The linear function passing through points (3,6) and (1,0) has a slope of 3 and a y-intercept of -3. The correct equation representing the line is \(y - 3 = 3(x - 2)\) (option d).
To find the equation of a linear function given two points (x₁, y₁) and (x₂, y₂), you can use the slope-intercept form: \(y = mx + b\), where \(m\) is the slope and \(b\) is the y-intercept.
First, calculate the slope (\(m\)):
\[m = \frac{y₂ - y₁}{x₂ - x₁}\]
Let's use points (3,6) and (1,0):
\[m = \frac{0 - 6}{1 - 3} = \frac{-6}{-2} = 3\]
Now that we have the slope (\(m\)), we can use it with one of the points to find the y-intercept (\(b\)).
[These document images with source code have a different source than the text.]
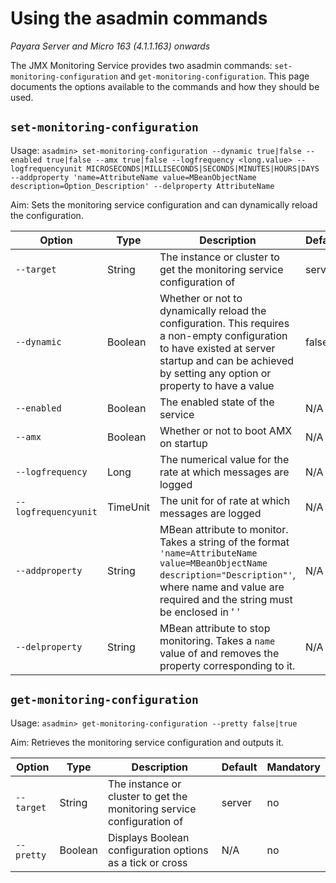 # Using the asadmin commands
_Payara Server and Micro 163 (4.1.1.163) onwards_

The JMX Monitoring Service provides two asadmin commands: `set-monitoring-configuration` and `get-monitoring-configuration`. This page documents the options available to the commands and how they should be used.

## `set-monitoring-configuration`

Usage: `asadmin> set-monitoring-configuration --dynamic true|false --enabled true|false --amx true|false --logfrequency <long.value> --logfrequencyunit MICROSECONDS|MILLISECONDS|SECONDS|MINUTES|HOURS|DAYS --addproperty 'name=AttributeName value=MBeanObjectName description=Option_Description' --delproperty AttributeName`

Aim: Sets the monitoring service configuration and can dynamically reload the configuration.

| Option | Type | Description | Default | Mandatory |
|--------|------|-------------|---------|-----------|
| `--target` | String | The instance or cluster to get the monitoring service configuration of | server | no |
| `--dynamic` | Boolean | Whether or not to dynamically reload the configuration. This requires a non-empty configuration to have existed at server startup and can be achieved by setting any option or property to have a value | false | no |
| `--enabled` | Boolean | The enabled state of the service | N/A | yes |
| `--amx` | Boolean | Whether or not to boot AMX on startup | N/A | no |
| `--logfrequency` | Long | The numerical value for the rate at which messages are logged | N/A | no |
| `--logfrequencyunit` | TimeUnit | The unit for of rate at which messages are logged | N/A | no |
| `--addproperty` | String | MBean attribute to monitor. Takes a string of the format `'name=AttributeName value=MBeanObjectName description="Description"'`, where name and value are required and the string must be enclosed in ' ' | N/A | no |
| `--delproperty` | String | MBean attribute to stop monitoring. Takes a `name` value of and removes the property corresponding to it. | N/A | no |

## `get-monitoring-configuration`

Usage: `asadmin> get-monitoring-configuration --pretty false|true`

Aim: Retrieves the monitoring service configuration and outputs it.

| Option | Type | Description | Default | Mandatory |
|--------|------|-------------|---------|-----------|
| `--target` | String | The instance or cluster to get the monitoring service configuration of | server | no |
| `--pretty` | Boolean | Displays Boolean configuration options as a tick or cross | N/A | no |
Let's use (3,6):
\[6 = 3(3) + b \implies b = -3\]
The equation of the line is:
\[y = 3x - 3\]
Now, compare this with the given options:
a. \(y + 6 = -3(x + 1)\) - Not equivalent.
b. \(y - 6 = -3(x - 1)\) - Not equivalent.
c. \(y + 3 = 3(x + 2)\) - Not equivalent.
d. \(y - 3 = 3(x - 2)\) - This matches the derived equation.
Therefore, the correct answer is d. \(y - 3 = 3(x - 2)\).